Over the decades, different trends are noted in divorces. Most recently, what is seen is that older people are getting divorced. In people from the ages of 54 through 64, the rate of divorce has actually quadrupled. This kind of divorce is referred to as a gray divorce. There is now more social acceptance amongst older Americans. Today, 69% of people older than 54 believe that divorce is morally acceptable, compared to just 45% in 2001.

You also see a larger single population, socially, in this age group. Currently, 39% of the people on Match.com are 55 or older and two out of three gray divorces are initiated by women. It’s almost the complete reverse in younger Americans.

Are There New Trends In Divorces Since We Entered The New Millennium?

Not so long ago, marriages that made it past raising their children survived. That’s changed. Now, one out of four people getting divorced are over 50. They get done raising their children and they file for divorce.

There are problems that are unique and complex to divorcing at this age. One of the biggest problems is you don’t have time to rebound and retirement is fast approaching. When you divorce, you usually split the house in half, so whereas you had $100,000 before, you now have $50,000. It’s a lot more expensive to support two households than it is to support one. There are other issues about healthcare and insurance, the division of retirement assets, and estate planning. It’s important, if you are in this age group, that you look at these complexities and how they fit into your life. You should talk to a lawyer about where you’re going to be in the future if you’re divorcing later in life.

What Happens To Marital Assets Of Older People Getting Divorced?

A divorce is the separation of spouses. Each spouse theoretically gets half of the property that was acquired during the marriage. Not all of the property that the married couple has is property that was acquired during the marriage. The property that would be excluded from the estate would be items that were acquired by gift or inheritance, or property that was excluded pursuant to an agreement, like a prenuptial agreement.

Gifts and inheritance often come from parents and they can be sizable.

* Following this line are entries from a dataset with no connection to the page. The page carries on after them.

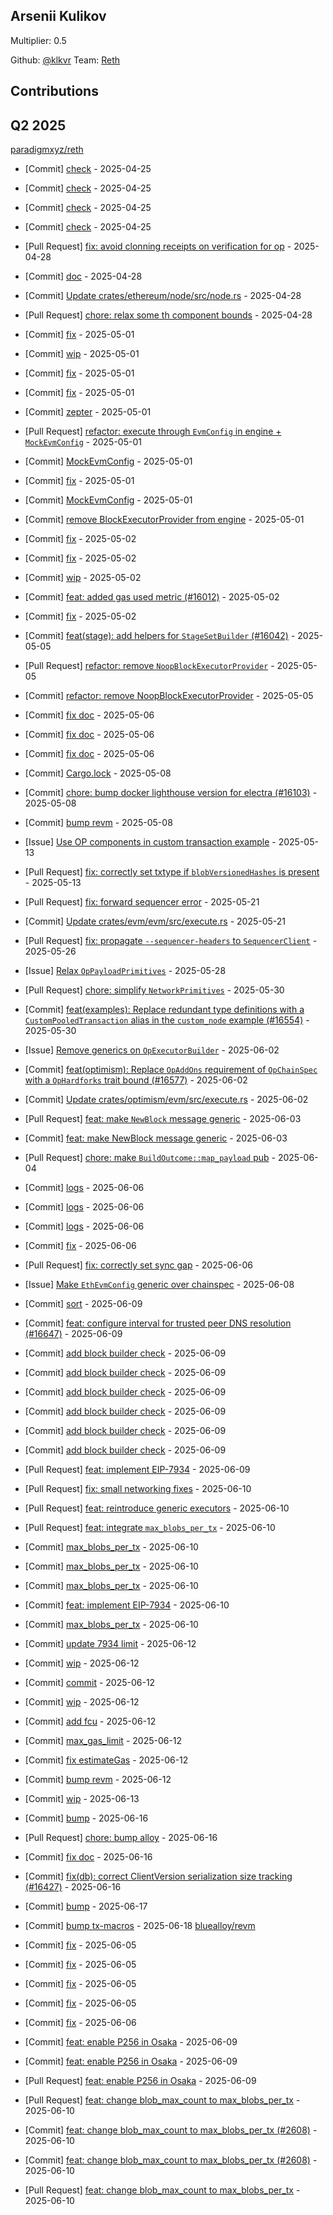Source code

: 
## Arsenii Kulikov
Multiplier: 0.5

Github: [@klkvr](https://github.com/klkvr)
Team: [Reth](https://github.com/paradigmxyz/reth/pulls?q=is%3Apr+author%3Aklkvr)


## Contributions

## Q2 2025


[paradigmxyz/reth](https://github.com/paradigmxyz/reth)
* [Commit] [check](https://github.com/paradigmxyz/reth/commit/f6aaede99e591871bca7970d18eea1c6541f513e) - 2025-04-25
* [Commit] [check](https://github.com/paradigmxyz/reth/commit/430af3f989c1a0bd4ca7facc717ca4dfeed9a5fb) - 2025-04-25
* [Commit] [check](https://github.com/paradigmxyz/reth/commit/2ce0353079cd8216da635a85ef6e7ff0f6a20e52) - 2025-04-25
* [Commit] [check](https://github.com/paradigmxyz/reth/commit/9a7578fa61e43cdbc5d97c7cfd9dfc0ef86adc37) - 2025-04-25
* [Pull Request] [fix: avoid clonning receipts on verification for op](https://github.com/paradigmxyz/reth/pull/15979) - 2025-04-28
* [Commit] [doc](https://github.com/paradigmxyz/reth/commit/909da8f4a3dc4fd7608754709de885e94979166f) - 2025-04-28
* [Commit] [Update crates/ethereum/node/src/node.rs](https://github.com/paradigmxyz/reth/commit/07d362676b1fc2cb9bd3a815dcd78abcbf7a6e38) - 2025-04-28
* [Pull Request] [chore: relax some th component bounds](https://github.com/paradigmxyz/reth/pull/15977) - 2025-04-28
* [Commit] [fix](https://github.com/paradigmxyz/reth/commit/53c5513cd7b858fea67b854ab06b777e0aa1f195) - 2025-05-01
* [Commit] [wip](https://github.com/paradigmxyz/reth/commit/7cfb7d0ad8a7b65447140dfbf888f1836d66c89c) - 2025-05-01
* [Commit] [fix](https://github.com/paradigmxyz/reth/commit/9398e1ac5cc435c4458ee3a10d377b5902cab784) - 2025-05-01
* [Commit] [fix](https://github.com/paradigmxyz/reth/commit/d99e0f7ab85127d50380789d0344c7c45f0d3bde) - 2025-05-01
* [Commit] [zepter](https://github.com/paradigmxyz/reth/commit/284bf19cca709530cf4caf59ef8a1b5a4fb3c36e) - 2025-05-01
* [Pull Request] [refactor: execute through `EvmConfig` in engine + `MockEvmConfig`](https://github.com/paradigmxyz/reth/pull/16025) - 2025-05-01
* [Commit] [MockEvmConfig](https://github.com/paradigmxyz/reth/commit/2a5e1dac4b0dc88a19ab99c3fb4f9ff331391c64) - 2025-05-01
* [Commit] [fix](https://github.com/paradigmxyz/reth/commit/45f8736cae1139c6019596ffa6f4d61207cb7ae0) - 2025-05-01
* [Commit] [MockEvmConfig](https://github.com/paradigmxyz/reth/commit/d069129cfa0c714c5913bf12b4d95e816118b3f1) - 2025-05-01
* [Commit] [remove BlockExecutorProvider from engine](https://github.com/paradigmxyz/reth/commit/5e7dc73a7fdc330d5ea7e5ca33f47b3c50245823) - 2025-05-01
* [Commit] [fix](https://github.com/paradigmxyz/reth/commit/d4d54cab215d48e3cd3253485bd2f4086b9d4226) - 2025-05-02
* [Commit] [fix](https://github.com/paradigmxyz/reth/commit/bdb5a3276576673c779d28a8a166269c159d9e85) - 2025-05-02
* [Commit] [wip](https://github.com/paradigmxyz/reth/commit/fd19eb336587761d0855aac1555dda50b0e8cb8b) - 2025-05-02
* [Commit] [feat: added gas used metric (#16012)](https://github.com/paradigmxyz/reth/commit/82c27621248c75ea4f5a1d8ac4e5a56ae9c2bfbd) - 2025-05-02
* [Commit] [fix](https://github.com/paradigmxyz/reth/commit/9e07b5165813a35f0a4e4f07ed6343b1d0daff85) - 2025-05-02
* [Commit] [feat(stage): add helpers for `StageSetBuilder` (#16042)](https://github.com/paradigmxyz/reth/commit/1d55c5caf435a1243b3d18188f6579688c1d1b17) - 2025-05-05
* [Pull Request] [refactor: remove `NoopBlockExecutorProvider`](https://github.com/paradigmxyz/reth/pull/16060) - 2025-05-05
* [Commit] [refactor: remove NoopBlockExecutorProvider](https://github.com/paradigmxyz/reth/commit/ef6880ad38931ecfe1c342dc5d6dfdb149b172b5) - 2025-05-05
* [Commit] [fix doc](https://github.com/paradigmxyz/reth/commit/f96d590fed353d21f9efdab40e1201bfd6ea4e73) - 2025-05-06
* [Commit] [fix doc](https://github.com/paradigmxyz/reth/commit/d7f4d5edea74ea34e90e896af7df6b1568f48a09) - 2025-05-06
* [Commit] [fix doc](https://github.com/paradigmxyz/reth/commit/f6f2b1952aaa0b6cd0ffd779f19f865bf6f49429) - 2025-05-06
* [Commit] [Cargo.lock](https://github.com/paradigmxyz/reth/commit/4999fa2e5d8110c1dc13a6b1657478ede3fc87ba) - 2025-05-08
* [Commit] [chore: bump docker lighthouse version for electra (#16103)](https://github.com/paradigmxyz/reth/commit/3a49e4e5391ab34bdb3b98a8ce96e45b99d1ce68) - 2025-05-08
* [Commit] [bump revm](https://github.com/paradigmxyz/reth/commit/326880bf63fa921468e4329b534ee35fad54ebae) - 2025-05-08
* [Issue] [Use OP components in custom transaction example](https://github.com/paradigmxyz/reth/issues/16194) - 2025-05-13
* [Pull Request] [fix: correctly set txtype if `blobVersionedHashes` is present](https://github.com/paradigmxyz/reth/pull/16182) - 2025-05-13
* [Pull Request] [fix: forward sequencer error](https://github.com/paradigmxyz/reth/pull/16401) - 2025-05-21
* [Commit] [Update crates/evm/evm/src/execute.rs](https://github.com/paradigmxyz/reth/commit/32f27d73b6afb44816a078104bb610a20bd40f80) - 2025-05-21
* [Pull Request] [fix: propagate `--sequencer-headers` to `SequencerClient`](https://github.com/paradigmxyz/reth/pull/16474) - 2025-05-26
* [Issue] [Relax `OpPayloadPrimitives`](https://github.com/paradigmxyz/reth/issues/16524) - 2025-05-28
* [Pull Request] [chore: simplify `NetworkPrimitives`](https://github.com/paradigmxyz/reth/pull/16556) - 2025-05-30
* [Commit] [feat(examples): Replace redundant type definitions with a `CustomPooledTransaction` alias in the `custom_node` example (#16554)](https://github.com/paradigmxyz/reth/commit/586976f12fb7a9c1417981a41fb233f4f603f643) - 2025-05-30
* [Issue] [Remove generics on `OpExecutorBuilder`](https://github.com/paradigmxyz/reth/issues/16599) - 2025-06-02
* [Commit] [feat(optimism): Replace `OpAddOns` requirement of `OpChainSpec` with a `OpHardforks` trait bound (#16577)](https://github.com/paradigmxyz/reth/commit/da68416a2652801bb9b58006486906a4bde60c74) - 2025-06-02
* [Commit] [Update crates/optimism/evm/src/execute.rs](https://github.com/paradigmxyz/reth/commit/22770e64582a8bfa9fc2a95da5325b87386decfb) - 2025-06-02
* [Pull Request] [feat: make `NewBlock` message generic](https://github.com/paradigmxyz/reth/pull/16627) - 2025-06-03
* [Commit] [feat: make NewBlock message generic](https://github.com/paradigmxyz/reth/commit/fda5f00bd2992d990e45ff84b56542a11117b45b) - 2025-06-03
* [Pull Request] [chore: make `BuildOutcome::map_payload` pub](https://github.com/paradigmxyz/reth/pull/16636) - 2025-06-04

* [Commit] [logs](https://github.com/paradigmxyz/reth/commit/84f899b69f8af7ee16673569a0e67fe80c3cc2d6) - 2025-06-06
* [Commit] [logs](https://github.com/paradigmxyz/reth/commit/958623d1fad0220db85ecaa81bdc28edf935db24) - 2025-06-06
* [Commit] [logs](https://github.com/paradigmxyz/reth/commit/675ebd05027e5e047dede239cf836f8c9e94907c) - 2025-06-06
* [Commit] [fix](https://github.com/paradigmxyz/reth/commit/92f0e0808d96698fa11b85ed739df397aa93718a) - 2025-06-06
* [Pull Request] [fix: correctly set sync gap](https://github.com/paradigmxyz/reth/pull/16695) - 2025-06-06
* [Issue] [Make `EthEvmConfig` generic over chainspec](https://github.com/paradigmxyz/reth/issues/16722) - 2025-06-08
* [Commit] [sort](https://github.com/paradigmxyz/reth/commit/99068d53a1d87f57d14ef6009de6304931ac3081) - 2025-06-09
* [Commit] [feat: configure interval for trusted peer DNS resolution (#16647)](https://github.com/paradigmxyz/reth/commit/249fa364323509b92c8f163aab459c4e8b84d313) - 2025-06-09
* [Commit] [add block builder check](https://github.com/paradigmxyz/reth/commit/e97a6195e1ec6d1f4121642d02788ae876485d8d) - 2025-06-09
* [Commit] [add block builder check](https://github.com/paradigmxyz/reth/commit/ac214ab355e5ae29340cdb6d83cedc4d3f2ce1d3) - 2025-06-09
* [Commit] [add block builder check](https://github.com/paradigmxyz/reth/commit/4ae93d334280ca026c9fc6ae4371c6f3206ff3c6) - 2025-06-09
* [Commit] [add block builder check](https://github.com/paradigmxyz/reth/commit/eb9a069d83f43f553aa4214dd3c88219afd9256b) - 2025-06-09
* [Commit] [add block builder check](https://github.com/paradigmxyz/reth/commit/a8e09d0e9d1ee9b0e362c56af4f65e478f97c433) - 2025-06-09
* [Commit] [add block builder check](https://github.com/paradigmxyz/reth/commit/e08c1169aea98655ed26eef332308a066ea4c2ca) - 2025-06-09
* [Pull Request] [feat: implement EIP-7934](https://github.com/paradigmxyz/reth/pull/16726) - 2025-06-09
* [Pull Request] [fix: small networking fixes](https://github.com/paradigmxyz/reth/pull/16742) - 2025-06-10
* [Pull Request] [feat: reintroduce generic executors](https://github.com/paradigmxyz/reth/pull/16741) - 2025-06-10
* [Pull Request] [feat: integrate `max_blobs_per_tx`](https://github.com/paradigmxyz/reth/pull/16739) - 2025-06-10
* [Commit] [max_blobs_per_tx](https://github.com/paradigmxyz/reth/commit/4118d3134a33814310208d44708f999f5908370b) - 2025-06-10
* [Commit] [max_blobs_per_tx](https://github.com/paradigmxyz/reth/commit/9ff1381a8626a95b41663b8d979145fe3b695169) - 2025-06-10
* [Commit] [max_blobs_per_tx](https://github.com/paradigmxyz/reth/commit/2bd85bb8071baa530d53c51ec51bb2406f823f02) - 2025-06-10
* [Commit] [feat: implement EIP-7934](https://github.com/paradigmxyz/reth/commit/3cc07b4578a807c30c8bb3681e06a50cff4e3d75) - 2025-06-10
* [Commit] [max_blobs_per_tx](https://github.com/paradigmxyz/reth/commit/ee5913a3cfb4da2552d020a458d59cf9990c4308) - 2025-06-10
* [Commit] [update 7934 limit](https://github.com/paradigmxyz/reth/commit/f1b1e149069c5d28883b97590dc1bcf0e7f9677c) - 2025-06-12
* [Commit] [wip](https://github.com/paradigmxyz/reth/commit/31b974ab75fbfe66ed69f657b7663d57199f32a9) - 2025-06-12
* [Commit] [commit](https://github.com/paradigmxyz/reth/commit/d9b67557559853fb61c2eb5de524a5bc564fe430) - 2025-06-12
* [Commit] [wip](https://github.com/paradigmxyz/reth/commit/127e5fadbdc157788feb843f8cd8f3a86832479e) - 2025-06-12
* [Commit] [add fcu](https://github.com/paradigmxyz/reth/commit/23fdd91f4cb779fbbfc8f9f5aeb1af5862ef579e) - 2025-06-12
* [Commit] [max_gas_limit](https://github.com/paradigmxyz/reth/commit/405c8517ec99a84629acd62dfe4abf21887f91e7) - 2025-06-12
* [Commit] [fix estimateGas](https://github.com/paradigmxyz/reth/commit/d3ec9e9b089664e65a30faf8524d064053ad348e) - 2025-06-12
* [Commit] [bump revm](https://github.com/paradigmxyz/reth/commit/400267b3c6e98495d83e1241d2942282a631dd54) - 2025-06-12
* [Commit] [wip](https://github.com/paradigmxyz/reth/commit/61da1179b9dbb5078dd117578d4a82d03e036182) - 2025-06-13
* [Commit] [bump](https://github.com/paradigmxyz/reth/commit/fbe879f2b3752e709f3d9e9ba9b9d1592b5d0e47) - 2025-06-16
* [Pull Request] [chore: bump alloy](https://github.com/paradigmxyz/reth/pull/16828) - 2025-06-16
* [Commit] [fix doc](https://github.com/paradigmxyz/reth/commit/8e0e8a98a9201099f797a66f27f17b5076f516b5) - 2025-06-16
* [Commit] [fix(db): correct ClientVersion serialization size tracking (#16427)](https://github.com/paradigmxyz/reth/commit/0c7bd1e5dd59852e119b0ec6033d9f44888ae1c3) - 2025-06-16
* [Commit] [bump](https://github.com/paradigmxyz/reth/commit/938c4551ef8465bf81ec790a03e9feae446acc75) - 2025-06-17
* [Commit] [bump tx-macros](https://github.com/paradigmxyz/reth/commit/7d6de37c78ce1933878a5ef6690babaa73f079be) - 2025-06-18
[bluealloy/revm](https://github.com/bluealloy/revm)
* [Commit] [fix](https://github.com/bluealloy/revm/commit/a7ca04d56781d0c81d6378c7b5a6b24e3f99532f) - 2025-06-05
* [Commit] [fix](https://github.com/bluealloy/revm/commit/12aae0ed7ebf2c8f8dff1f0fa2dad4602c743977) - 2025-06-05
* [Commit] [fix](https://github.com/bluealloy/revm/commit/8c0536652a20c6073913b3ad88fd2963b7b8845b) - 2025-06-05
* [Commit] [fix](https://github.com/bluealloy/revm/commit/63f53d4db7c42217e4b5f38db49475b8b937f99b) - 2025-06-05
* [Commit] [fix](https://github.com/bluealloy/revm/commit/6062573a2d463a32d93f2d9c42037b9fd89507b2) - 2025-06-06
* [Commit] [feat: enable P256 in Osaka](https://github.com/bluealloy/revm/commit/4581bbff31d1e5e0abab8de29d299471d827edba) - 2025-06-09
* [Commit] [feat: enable P256 in Osaka](https://github.com/bluealloy/revm/commit/707b4cbe3c50d91378d75d50fb55451559ac38e0) - 2025-06-09
* [Pull Request] [feat: enable P256 in Osaka](https://github.com/bluealloy/revm/pull/2601) - 2025-06-09
* [Pull Request] [feat: change blob_max_count to max_blobs_per_tx](https://github.com/bluealloy/revm/pull/2612) - 2025-06-10
* [Commit] [feat: change blob_max_count to max_blobs_per_tx (#2608)](https://github.com/bluealloy/revm/commit/092e9469d4a81e56a11fb5103af9b0ac394d1302) - 2025-06-10
* [Commit] [feat: change blob_max_count to max_blobs_per_tx (#2608)](https://github.com/bluealloy/revm/commit/d6486dbd1308512d953f19a4c70eb715240b8192) - 2025-06-10
* [Pull Request] [feat: change blob_max_count to max_blobs_per_tx](https://github.com/bluealloy/revm/pull/2608) - 2025-06-10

A lot of times, this non-marital property results in a pretty significant inequity between the financial positions of the parties after the divorce. In Maryland, the division of property is called equitable and theoretically equitable is not equal. It means dividing the property in a way that achieves the fairest result. A lot of times, property may be titled in one person’s name and not the other. The way equalization occurs is the court awards the person with the lesser property a monetary award.

Often, a monetary reward takes place in the form of a pension. The pension is titled in the name of one spouse, not the other, and the court wants to award a portion of that pension to the non-entitled spouse. That’s done through a specific court order, called a qualified domestic relations order. One of the most devastating things that people realize in divorce is when there is one party that has a lot of retirement assets and not the other party. When that asset gets divided in half, your retirement plan may come to a hard stop and have to be reconfigured.

What Considerations Will The Court Make With Regard To Income In Divorces With Older Couples?

Most often, one spouse earns significantly more money than the other spouse. If you equally divide the assets and you have one spouse making $200,000 and the other spouse making $40,000, what happens is the spouse who is earning less money doesn’t really have any discretionary income. Because of the small salary, the amount that they contribute to retirement is considerably smaller, if they can contribute anything. The spouse with the higher income, and now a smaller household financial responsibility, is able to save significantly and make up for the division of the marital assets.

Income matters and a lot of times, the court will award a lesser earning spouse alimony. It’s very important that attorneys representing people who are divorcing later in life factor the need to retire into any argument involving alimony. A fundamental consideration that’s often overlooked is the social security income. Often, the financially dominant spouse is going to receive the maximum social security payment, whereas the more dependent spouse is going to receive just a nominal amount from social security. They can opt to receive under their spouse’s social security benefit and receive half of what the spouse is receiving. A lot of times that will be better.

When an attorney representing a spouse who hasn’t earned significant money during the marriage is doing the analysis of what type of alimony, the amount of alimony, and the duration of alimony that is needed, social security and pension income needs to be analyzed. These arguments must be presented to the court, so that the financially dependent spouse has a better chance of getting themselves situated so that they can retire with a reasonable lifestyle.